This page was generated from methods/CFProto.ipynb.


Counterfactuals Guided by Prototypes


To enable support for Counterfactuals guided by Prototypes, you may need to run

pip install alibi[tensorflow]


This method is based on the Interpretable Counterfactual Explanations Guided by Prototypes paper which proposes a fast, model agnostic method to find interpretable counterfactual explanations for classifier predictions by using class prototypes.

Humans often think about how they can alter the outcome of a situation. What do I need to change for the bank to approve my loan? is a common example. This form of counterfactual reasoning comes natural to us and explains how to arrive at a desired outcome in an interpretable manner. Moreover, examples of counterfactual instances resulting in a different outcome can give powerful insights of what is important to the the underlying decision process. This makes it a compelling method to explain predictions of machine learning models. In the context of predictive models, a counterfactual instance describes the necessary change in input features of a test instance that alter the prediction to a predefined output (e.g. a prediction class). The counterfactual is found by iteratively perturbing the input features of the test instance during an optimization process until the desired output is achieved.

A high quality counterfactual instance \(x_{cf}\) should have the following desirable properties:

  • The model prediction on \(x_{cf}\) needs to be close to the predefined output.

  • The perturbation \(\delta\) changing the original instance \(x_{0}\) into \(x_{cf} = x_{0} + \delta\) should be sparse.

  • The counterfactual \(x_{cf}\) should be interpretable. This implies that \(x_{cf}\) needs to lie close to both the overall and counterfactual class specific data distribution.

  • The counterfactual \(x_{cf}\) needs to be found fast enough so it can be used in a real life setting.

We can obtain those properties by incorporating additional loss terms in the objective function that is optimized using gradient descent. A basic loss function for a counterfactual can look like this:

\[Loss = cL_{pred} + \beta L_{1} + L_{2}\]

The first loss term, \(cL_{pred}\), encourages the perturbed instance to predict another class than the original instance. The \(\beta\)\(L_{1}\) + \(L_{2}\) terms act as an elastic net regularizer and introduce sparsity by penalizing the size of the difference between the counterfactual and the perturbed instance. While we can obtain sparse counterfactuals using this objective function, these are often not very interpretable because the training data distribution is not taken into account, and the perturbations are not necessarily meaningful.

The Contrastive Explanation Method (CEM) uses an autoencoder which is trained to reconstruct instances of the training set. We can then add the \(L_{2}\) reconstruction error of the perturbed instance as a loss term to keep the counterfactual close to the training data distribution. The loss function becomes:

\[Loss = cL_{pred} + \beta L_{1} + L_{2} + L_{AE}\]

The \(L_{AE}\) does however not necessarily lead to interpretable solutions or speed up the counterfactual search.
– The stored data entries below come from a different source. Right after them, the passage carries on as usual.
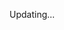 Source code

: Updating...

[//]: # (For full documentation visit [mkdocs.org]&#40;https://www.mkdocs.org&#41;.)

[//]: # ()
[//]: # ()
[//]: # (## Create a project)

[//]: # ()
[//]: # (    mkdocs.yml    # The configuration file.)

[//]: # (    docs/pages/)

[//]: # (        index.md  # The documentation homepage.)

[//]: # (        ...       # Other markdown pages, images and other files.)
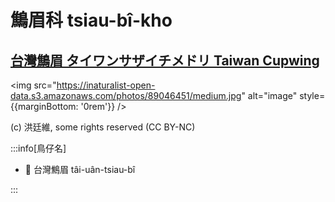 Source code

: # 鷦眉科 tsiau-bî-kho

## [台灣鷦眉 タイワンサザイチメドリ Taiwan Cupwing](https://ebird.org/species/taiwrb1)

<img src="https://inaturalist-open-data.s3.amazonaws.com/photos/89046451/medium.jpg" alt="image" style={{marginBottom: '0rem'}} />

<p className="image-caption">
(c) 洪廷維, some rights reserved (CC BY-NC)
</p>

:::info[鳥仔名]

- 🎯 台灣鷦眉 tâi-uân-tsiau-bî

:::
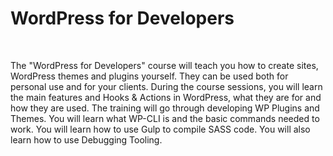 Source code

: # WordPress for Developers

&nbsp;

The "WordPress for Developers" course will teach you how to create sites, WordPress themes and plugins yourself. They can be used both for personal use and for your clients. During the course sessions, you will learn the main features and Hooks & Actions in WordPress, what they are for and how they are used. The training will go through developing WP Plugins and Themes. You will learn what WP-CLI is and the basic commands needed to work. You will learn how to use Gulp to compile SASS code. You will also learn how to use Debugging Tooling.

&nbsp; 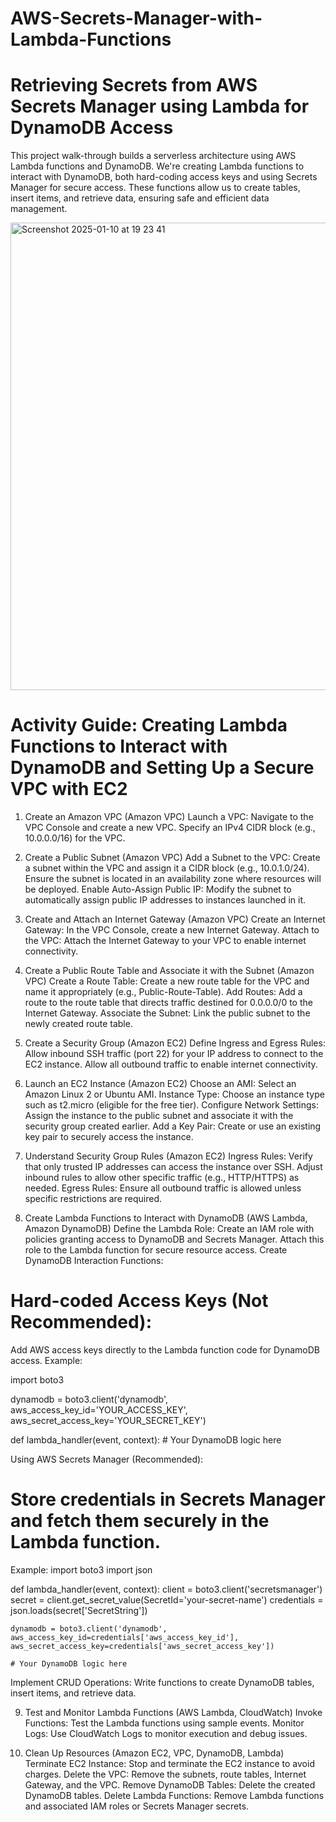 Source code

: 
# AWS-Secrets-Manager-with-Lambda-Functions
# Retrieving Secrets from AWS Secrets Manager using Lambda for DynamoDB Access

This project walk-through builds a serverless architecture using AWS Lambda functions and DynamoDB. We're creating Lambda functions to interact with DynamoDB, both hard-coding access keys and using Secrets Manager for secure access. These functions allow us to create tables, insert items, and retrieve data, ensuring safe and efficient data management.




<img width="748" alt="Screenshot 2025-01-10 at 19 23 41" src="https://github.com/user-attachments/assets/9fc47bf2-880f-43ba-b393-f17f23633d97" />



# Activity Guide: Creating Lambda Functions to Interact with DynamoDB and Setting Up a Secure VPC with EC2

1. Create an Amazon VPC (Amazon VPC)
Launch a VPC:
Navigate to the VPC Console and create a new VPC.
Specify an IPv4 CIDR block (e.g., 10.0.0.0/16) for the VPC.

2. Create a Public Subnet (Amazon VPC)
Add a Subnet to the VPC:
Create a subnet within the VPC and assign it a CIDR block (e.g., 10.0.1.0/24).
Ensure the subnet is located in an availability zone where resources will be deployed.
Enable Auto-Assign Public IP:
Modify the subnet to automatically assign public IP addresses to instances launched in it.

3. Create and Attach an Internet Gateway (Amazon VPC)
Create an Internet Gateway:
In the VPC Console, create a new Internet Gateway.
Attach to the VPC:
Attach the Internet Gateway to your VPC to enable internet connectivity.

4. Create a Public Route Table and Associate it with the Subnet (Amazon VPC)
Create a Route Table:
Create a new route table for the VPC and name it appropriately (e.g., Public-Route-Table).
Add Routes:
Add a route to the route table that directs traffic destined for 0.0.0.0/0 to the Internet Gateway.
Associate the Subnet:
Link the public subnet to the newly created route table.

5. Create a Security Group (Amazon EC2)
Define Ingress and Egress Rules:
Allow inbound SSH traffic (port 22) for your IP address to connect to the EC2 instance.
Allow all outbound traffic to enable internet connectivity.

6. Launch an EC2 Instance (Amazon EC2)
Choose an AMI:
Select an Amazon Linux 2 or Ubuntu AMI.
Instance Type:
Choose an instance type such as t2.micro (eligible for the free tier).
Configure Network Settings:
Assign the instance to the public subnet and associate it with the security group created earlier.
Add a Key Pair:
Create or use an existing key pair to securely access the instance.

7. Understand Security Group Rules (Amazon EC2)
Ingress Rules:
Verify that only trusted IP addresses can access the instance over SSH.
Adjust inbound rules to allow other specific traffic (e.g., HTTP/HTTPS) as needed.
Egress Rules:
Ensure all outbound traffic is allowed unless specific restrictions are required.

8. Create Lambda Functions to Interact with DynamoDB (AWS Lambda, Amazon DynamoDB)
Define the Lambda Role:
Create an IAM role with policies granting access to DynamoDB and Secrets Manager.
Attach this role to the Lambda function for secure resource access.
Create DynamoDB Interaction Functions:

# Hard-coded Access Keys (Not Recommended):

Add AWS access keys directly to the Lambda function code for DynamoDB access.
Example:

import boto3

dynamodb = boto3.client('dynamodb', aws_access_key_id='YOUR_ACCESS_KEY', aws_secret_access_key='YOUR_SECRET_KEY')

def lambda_handler(event, context):
    # Your DynamoDB logic here

Using AWS Secrets Manager (Recommended):
# Store credentials in Secrets Manager and fetch them securely in the Lambda function.
Example:
import boto3
import json

def lambda_handler(event, context):
    client = boto3.client('secretsmanager')
    secret = client.get_secret_value(SecretId='your-secret-name')
    credentials = json.loads(secret['SecretString'])

    dynamodb = boto3.client('dynamodb', aws_access_key_id=credentials['aws_access_key_id'], aws_secret_access_key=credentials['aws_secret_access_key'])

    # Your DynamoDB logic here
    
Implement CRUD Operations:
Write functions to create DynamoDB tables, insert items, and retrieve data.

9. Test and Monitor Lambda Functions (AWS Lambda, CloudWatch)
Invoke Functions:
Test the Lambda functions using sample events.
Monitor Logs:
Use CloudWatch Logs to monitor execution and debug issues.

10. Clean Up Resources (Amazon EC2, VPC, DynamoDB, Lambda)
Terminate EC2 Instance:
Stop and terminate the EC2 instance to avoid charges.
Delete the VPC:
Remove the subnets, route tables, Internet Gateway, and the VPC.
Remove DynamoDB Tables:
Delete the created DynamoDB tables.
Delete Lambda Functions:
Remove Lambda functions and associated IAM roles or Secrets Manager secrets.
The lack of interpretability occurs because the overall data distribution is followed, but not the class specific one. That’s where the prototype loss term \(L_{proto}\) comes in. To define the prototype for each prediction class, we can use the encoder part of the previously mentioned autoencoder. We also need the training data or at least a representative sample. We use the model to make predictions on this data set. For each predicted class, we encode the instances belonging to that class. The class prototype is simply the average of the k closest encodings in that class to the encoding of the instance that we want to explain. When we want to generate a counterfactual, we first find the nearest prototype other than the one for the predicted class on the original instance. The \(L_{proto}\) loss term tries to minimize the \(L_{2}\) distance between the counterfactual and the nearest prototype. As a result, the perturbations are guided to the closest prototype, speeding up the counterfactual search and making the perturbations more meaningful as they move towards a typical in-distribution instance. If we do not have a trained encoder available, we can build class representations using k-d trees for each class. The prototype is then the k nearest instance from a k-d tree other than the tree which represents the predicted class on the original instance. The loss function now looks as follows:

\[Loss = cL_{pred} + \beta L_{1} + L_{2} + L_{AE} + L_{proto}\]
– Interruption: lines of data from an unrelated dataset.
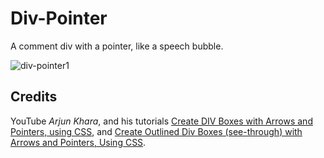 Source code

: # Div-Pointer

A comment div with a pointer, like a speech bubble.

![div-pointer1](https://user-images.githubusercontent.com/24542308/53282830-55284980-3791-11e9-885e-55ef622fa493.png)

## Credits

YouTube _Arjun Khara_, and his tutorials [Create DIV Boxes with Arrows and Pointers, using CSS](https://youtu.be/s7JwxPnYoOw), and [Create Outlined Div Boxes (see-through) with Arrows and Pointers, Using CSS](https://youtu.be/pgMIp4ghGr0).
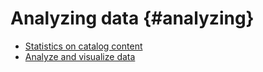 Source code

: # Analyzing data {#analyzing}

-   [Statistics on catalog content](metadata.md)
-   [Analyze and visualize data](data.md)
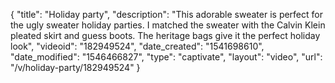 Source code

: {
    "title": "Holiday party",
    "description": "This adorable sweater is perfect for the ugly sweater holiday parties. I matched the sweater with the Calvin Klein pleated skirt and guess boots. The heritage bags give it the perfect holiday look",
    "videoid": "182949524",
    "date_created": "1541698610",
    "date_modified": "1546466827",
    "type": "captivate",
    "layout": "video",
    "url": "\/v\/holiday-party\/182949524"
}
The method allows us to select specific prototype classes to guide the counterfactual to. For example, in MNIST the closest prototype to a 9 could be a 4. However, we can specify that we want to move towards the 7 prototype and avoid 4.

In order to help interpretability, we can also add a trust score constraint on the proposed counterfactual. The trust score is defined as the ratio of the distance between the encoded counterfactual and the prototype of the class predicted on the original instance, and the distance between the encoded counterfactual and the prototype of the class predicted for the counterfactual instance. Intuitively, a high trust score implies that the counterfactual is far from the originally predicted class compared to the counterfactual class. For more info on trust scores, please check out the documentation.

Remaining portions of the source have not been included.